Un prestigioso comentarista político ha llegado a decir que la regulación de las escuchas es deficiente y que lo mejor sería por tanto que la ley prohibiera expresamente pinchar a un abogado. Así más o menos. Es casi de chiste. Qué mal tendrían que estar las cosas, en qué país tendríamos que vivir, para que la ley tuviera que proscribir lo que en España es obvio y notorio desde hace siglos.

La sentencia del Tribunal Supremo desautorizando las referidas intervenciones creo que es una buena noticia para el derecho de defensa, para el principio de presunción de inocencia y por ende para el proceso penal, torpedeado en su misma línea de flotación por actuaciones acordadas al margen de la legalidad.
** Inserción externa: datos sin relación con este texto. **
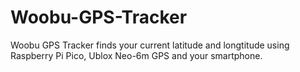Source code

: # Woobu-GPS-Tracker
Woobu GPS Tracker finds your current latitude and longtitude using Raspberry Pi Pico, Ublox Neo-6m GPS and your smartphone.
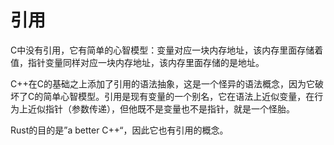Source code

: # 引用

C中没有引用，它有简单的心智模型：变量对应一块内存地址，该内存里面存储着值，指针变量同样对应一块内存地址，该内存里面存储的是地址。

C++在C的基础之上添加了引用的语法抽象，这是一个怪异的语法概念，因为它破坏了C的简单心智模型。引用是现有变量的一个别名，它在语法上近似变量，在行为上近似指针（参数传递），但他既不是变量也不是指针，就是一个怪胎。

Rust的目的是”a better C++“，因此它也有引用的概念。
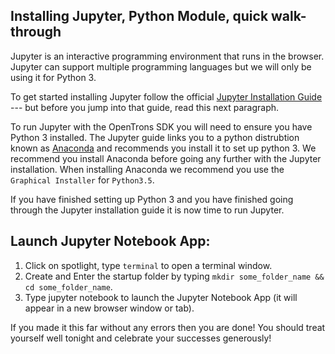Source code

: ## Installing Jupyter, Python Module, quick walk-through

Jupyter is an interactive programming environment that runs in the browser. Jupyter can support multiple programming languages but we will only be using it for Python 3.

To get started installing Jupyter follow the official [Jupyter Installation Guide](http://jupyter.readthedocs.io/en/latest/install.html) --- but before you jump into that guide, read this next paragraph.

To run Jupyter with the OpenTrons SDK you will need to ensure you have Python 3 installed. The Jupyter guide links you to a python distrubtion known as [Anaconda](https://www.continuum.io/downloads) and recommends you install it to set up python 3. We recommend you install Anaconda before going any further with the Jupyter installation. When installing Anaconda we recommend you use the `Graphical Installer` for `Python3.5`.

If you have finished setting up Python 3 and you have finished going through the Jupyter installation guide it is now time to run Jupyter.


## Launch Jupyter Notebook App:

1. Click on spotlight, type `terminal` to open a terminal window.
2. Create and Enter the startup folder by typing `mkdir some_folder_name && cd some_folder_name`.
3. Type jupyter notebook to launch the Jupyter Notebook App (it will appear in a new browser window or tab).

If you made it this far without any errors then you are done! You should treat yourself well tonight and celebrate your successes generously!
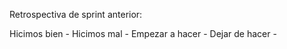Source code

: Retrospectiva de sprint anterior:

Hicimos bien - 
Hicimos mal - 
Empezar a hacer - 
Dejar de hacer - 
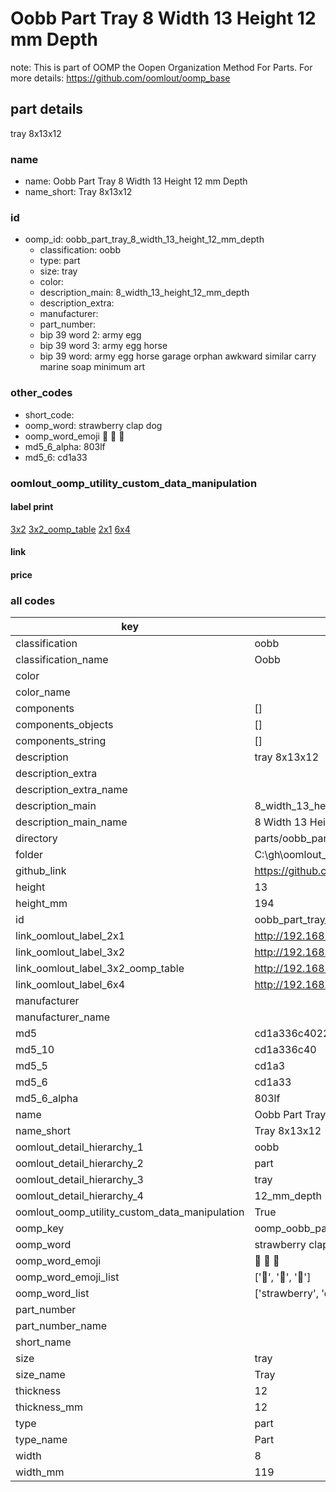 # Oobb Part Tray 8 Width 13 Height 12 mm Depth  

note: This is part of OOMP the Oopen Organization Method For Parts. For more details: https://github.com/oomlout/oomp_base

##  part details
  



tray 8x13x12



### name
* name: Oobb Part Tray 8 Width 13 Height 12 mm Depth
* name_short: Tray 8x13x12 
### id
* oomp_id: oobb_part_tray_8_width_13_height_12_mm_depth
  * classification: oobb
  * type: part
  * size: tray
  * color: 
  * description_main: 8_width_13_height_12_mm_depth
  * description_extra: 
  * manufacturer: 
  * part_number: 
  * bip 39 word 2: army egg
  * bip 39 word 3: army egg horse
  * bip 39 word: army egg horse garage orphan awkward similar carry marine soap minimum art

### other_codes
* short_code: 
* oomp_word: strawberry clap dog
* oomp_word_emoji :strawberry: :clap: :dog:
* md5_6_alpha: 803lf
* md5_6: cd1a33






### oomlout_oomp_utility_custom_data_manipulation
#### label print
[3x2](http://192.168.1.245:1112/?label=oomp%20803lf)
[3x2_oomp_table](http://192.168.1.108:1112/?label=oomp%20803lf)
[2x1](http://192.168.1.242:1112/?label=oomp%20803lf)
[6x4](http://192.168.1.55:1112/?label=oomp%20803lf)    

#### link

                              

#### price







### all codes 
| key | value |  
| --- | --- |  
| classification | oobb |  
| classification_name | Oobb |  
| color |  |  
| color_name |  |  
| components | [] |  
| components_objects | [] |  
| components_string | [] |  
| description | tray 8x13x12 |  
| description_extra |  |  
| description_extra_name |  |  
| description_main | 8_width_13_height_12_mm_depth |  
| description_main_name | 8 Width 13 Height 12 mm Depth |  
| directory | parts/oobb_part_tray_8_width_13_height_12_mm_depth |  
| folder | C:\gh\oomlout_oobb_version_4_generated_parts\parts\oobb_part_tray_8_width_13_height_12_mm_depth |  
| github_link | https://github.com/oomlout/oomlout_oomp_part_src/tree/main/parts/oobb_part_tray_8_width_13_height_12_mm_depth |  
| height | 13 |  
| height_mm | 194 |  
| id | oobb_part_tray_8_width_13_height_12_mm_depth |  
| link_oomlout_label_2x1 | http://192.168.1.242:1112/?label=oomp%20803lf |  
| link_oomlout_label_3x2 | http://192.168.1.245:1112/?label=oomp%20803lf |  
| link_oomlout_label_3x2_oomp_table | http://192.168.1.108:1112/?label=oomp%20803lf |  
| link_oomlout_label_6x4 | http://192.168.1.55:1112/?label=oomp%20803lf |  
| manufacturer |  |  
| manufacturer_name |  |  
| md5 | cd1a336c4022f91c434e65f6db91b060 |  
| md5_10 | cd1a336c40 |  
| md5_5 | cd1a3 |  
| md5_6 | cd1a33 |  
| md5_6_alpha | 803lf |  
| name | Oobb Part Tray 8 Width 13 Height 12 mm Depth |  
| name_short | Tray 8x13x12  |  
| oomlout_detail_hierarchy_1 | oobb |  
| oomlout_detail_hierarchy_2 | part |  
| oomlout_detail_hierarchy_3 | tray |  
| oomlout_detail_hierarchy_4 | 12_mm_depth |  
| oomlout_oomp_utility_custom_data_manipulation | True |  
| oomp_key | oomp_oobb_part_tray_8_width_13_height_12_mm_depth |  
| oomp_word | strawberry clap dog |  
| oomp_word_emoji | :strawberry: :clap: :dog: |  
| oomp_word_emoji_list | [':strawberry:', ':clap:', ':dog:'] |  
| oomp_word_list | ['strawberry', 'clap', 'dog'] |  
| part_number |  |  
| part_number_name |  |  
| short_name |  |  
| size | tray |  
| size_name | Tray |  
| thickness | 12 |  
| thickness_mm | 12 |  
| type | part |  
| type_name | Part |  
| width | 8 |  
| width_mm | 119 |  
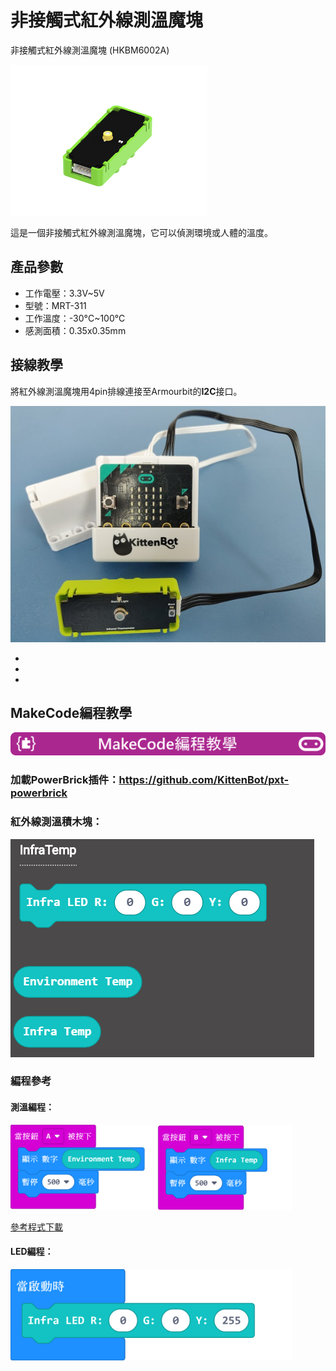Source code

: # 非接觸式紅外線測溫魔塊

非接觸式紅外線測溫魔塊 (HKBM6002A)

![](PWmodules/images/image--003.png) 

這是一個非接觸式紅外線測溫魔塊，它可以偵測環境或人體的溫度。

## 產品參數

- 工作電壓：3.3V~5V
- 型號：MRT-311
- 工作溫度：-30°C~100°C
- 感測面積：0.35x0.35mm

## 接線教學

將紅外線測溫魔塊用4pin排線連接至Armourbit的**I2C**接口。

![](PWmodules/images/infraCon.jpg) 

-

-

-

## MakeCode編程教學

![](PWmodules/images/mcbanner.png)

### 加載PowerBrick插件：https://github.com/KittenBot/pxt-powerbrick

### 紅外線測溫積木塊：

![](PWmodules/images/infratempblocks.png)

### 編程參考

#### 測溫編程：

![](PWmodules/images/infratempcode.png)

[參考程式下載](https://bit.ly/ContactlessIRSampleHex)

#### LED編程：

![](PWmodules/images/infraLEDcode.png)



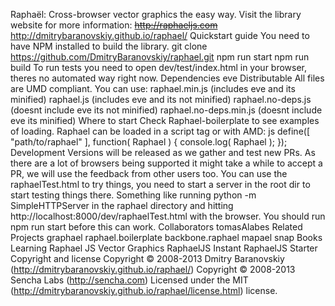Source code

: Raphaël: Cross-browser vector graphics the easy way. Visit the library website for more information: ~~http://raphaeljs.com~~ http://dmitrybaranovskiy.github.io/raphael/ Quickstart guide You need to have NPM installed to build the library. git clone https://github.com/DmitryBaranovskiy/raphael.git npm run start npm run build To run tests you need to open dev/test/index.html in your browser, theres no automated way right now. Dependencies eve Distributable All files are UMD compliant. You can use: raphael.min.js (includes eve and its minified) raphael.js (includes eve and its not minified) raphael.no-deps.js (doesnt include eve its not minified) raphael.no-deps.min.js (doesnt include eve its minified) Where to start Check Raphael-boilerplate to see examples of loading. Raphael can be loaded in a script tag or with AMD: js define([ "path/to/raphael" ], function( Raphael ) { console.log( Raphael ); }); Development Versions will be released as we gather and test new PRs. As there are a lot of browsers being supported it might take a while to accept a PR, we will use the feedback from other users too. You can use the raphaelTest.html to try things, you need to start a server in the root dir to start testing things there. Something like running python -m SimpleHTTPServer in the raphael directory and hitting http://localhost:8000/dev/raphaelTest.html with the browser. You should run npm run start before this can work. Collaborators tomasAlabes Related Projects graphael raphael.boilerplate backbone.raphael mapael snap Books Learning Raphael JS Vector Graphics RaphaelJS Instant RaphaelJS Starter Copyright and license Copyright © 2008-2013 Dmitry Baranovskiy (http://dmitrybaranovskiy.github.io/raphael/) Copyright © 2008-2013 Sencha Labs (http://sencha.com) Licensed under the MIT (http://dmitrybaranovskiy.github.io/raphael/license.html) license.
De las otras causas que tiene Garzón, la de los cobros por los cursos en Nueva York ha sido sobreseída por prescripción. Le queda por tanto la que se refiere a la investigación de los crímenes de la Guerra Civil y el franquismo. Hoy casi nadie duda de que se cometieran crímenes horrorosos por ambos bandos durante la Guerra Civil y que por desgracia después de la contienda se condenaran a muerte a muchos inocentes en juicios sumarísimos e incluso sin juicio. Yo no me atrevería a decir que la ley de amnistía que decidió amnistiar todos esos hechos fue lo más justo que hubiera podido hacerse. Pero es lo que decidió un parlamento democrático. La voluntad del legislador quedó muy clara, que los delitos que tuvieron su causa en la guerra no enturbiaran la reconciliación entre los españoles y la transición en paz a un régimen de libertades. Hasta que llegó Garzón y quiso enmendarle la plana, transgrediendo la ley y sin competencia para ello. A pesar de todo, he defendido la conveniencia y la posibilidad de argumentar a favor de una interpretación que suscite la duda sobre la intencionalidad delictiva de Garzón, dictándose en consecuencia una sentencia absolutoria.
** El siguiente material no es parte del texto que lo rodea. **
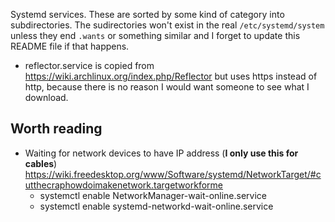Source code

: Systemd services. These are sorted by some kind of category into
subdirectories. The sudirectories won't exist in the real
`/etc/systemd/system` unless they end `.wants` or something similar
and I forget to update this README file if that happens.

* reflector.service is copied from https://wiki.archlinux.org/index.php/Reflector
  but uses https instead of http, because there is no reason I would want
  someone to see what I download.

## Worth reading

* Waiting for network devices to have IP address (**I only use this for
cables**) https://wiki.freedesktop.org/www/Software/systemd/NetworkTarget/#cutthecraphowdoimakenetwork.targetworkforme
    * systemctl enable NetworkManager-wait-online.service
    * systemctl enable systemd-networkd-wait-online.service
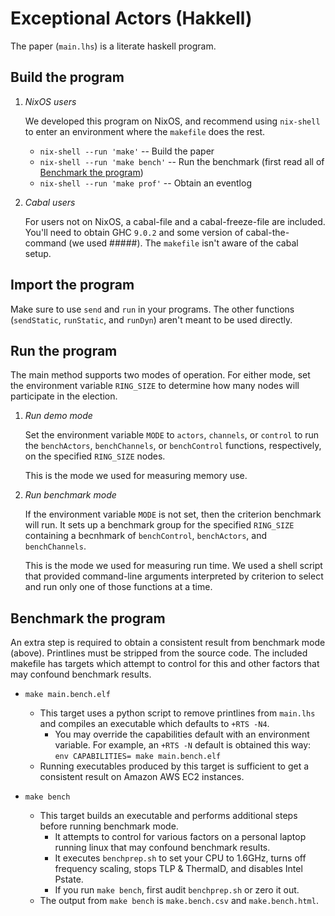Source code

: # Exceptional Actors (Hakkell)

The paper (`main.lhs`) is a literate haskell program.



## Build the program

1. *NixOS users*

   We developed this program on NixOS, and recommend using `nix-shell`
   to enter an environment where the `makefile` does the rest.

   * `nix-shell --run 'make'` -- Build the paper
   * `nix-shell --run 'make bench'` -- Run the benchmark (first read all of [Benchmark the program](#benchmark-the-program))
   * `nix-shell --run 'make prof'` -- Obtain an eventlog

1. *Cabal users*

   For users not on NixOS, a cabal-file and a cabal-freeze-file are included.
   You'll need to obtain GHC `9.0.2`
   and some version of cabal-the-command (we used #####).
   The `makefile` isn't aware of the cabal setup.



## Import the program

Make sure to use `send` and `run` in your programs. The other functions
(`sendStatic`, `runStatic`, and `runDyn`) aren't meant to be used directly.



## Run the program

The main method supports two modes of operation.
For either mode, set the environment variable `RING_SIZE`
to determine how many nodes will participate in the election.

1. *Run demo mode*

   Set the environment variable `MODE` to `actors`, `channels`, or `control`
   to run the `benchActors`, `benchChannels`, or `benchControl`
   functions, respectively, on the specified `RING_SIZE` nodes.

   This is the mode we used for measuring memory use.

1. *Run benchmark mode*

   If the environment variable `MODE` is not set,
   then the criterion benchmark will run.
   It sets up a benchmark group for the specified `RING_SIZE`
   containing a becnhmark of `benchControl`, `benchActors`, and `benchChannels`.

   This is the mode we used for measuring run time.
   We used a shell script that provided command-line arguments interpreted
   by criterion to select and run only one of those functions at a time.



## Benchmark the program

An extra step is required to obtain a consistent result from benchmark mode
(above).
Printlines must be stripped from the source code.
The included makefile has targets which attempt to control
for this and other factors that may confound benchmark results.

* `make main.bench.elf`

  * This target uses a python script to remove printlines from `main.lhs` and
    compiles an executable which defaults to `+RTS -N4`.
    * You may override the capabilities default with an environment variable.
      For example, an `+RTS -N` default is obtained this way:  
      `env CAPABILITIES= make main.bench.elf`
  * Running executables produced by this target is sufficient to get a
    consistent result on Amazon AWS EC2 instances.

* `make bench`

  * This target builds an executable and performs additional steps before
    running benchmark mode.
    * It attempts to control for various factors on a personal laptop running
      linux that may confound benchmark results.
    * It executes `benchprep.sh` to set your CPU to 1.6GHz,
      turns off frequency scaling, stops TLP & ThermalD, and disables Intel Pstate.
    * If you run `make bench`, first audit `benchprep.sh` or zero it out.
  * The output from `make bench` is `make.bench.csv` and `make.bench.html`.
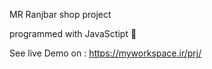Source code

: MR Ranjbar shop project 

programmed with JavaSctipt 🚀

See live Demo on : 
https://myworkspace.ir/prj/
La condena de Garzón ha desatado furibundos ataques contra el Tribunal Supremo que superan con creces la legítima crítica por dura que sea la misma. Algunos medios estadounidenses han perdido los papeles pretendiendo dar lecciones de justicia y de independencia judicial a nuestro Tribunal Supremo. En su propia casa, una nación por otra parte tan admirable como los EEUU, tienen bastante faena. Precisamente hace unos días hemos conocido la noticia de la negativa a la revisión de un juicio a un español condenado a muerte desde 1994 y en el corredor de la muerte desde el año 2000, cuando parece que existen pruebas posteriores que acreditarían su inocencia. Por no decir del caso de la valenciana María José Carrascosa, a quien todos hemos visto engrilletada, encadenada y con una condena de 14 años de privación de libertad por unos hechos que en España en las mismas circunstancias es posible que no hubieran dado siquiera lugar al ingreso en prisión, y desde luego, nunca por esos años.

La tradición jurídica y jurisprudencial española es de las mejores del mundo desde hace siglos, y los magistrados del Tribunal Supremo, además de excelentes juristas, gozan de total independencia en el ejercicio de la función jurisdiccional. Así que lecciones y tutelas en este campo, las justas.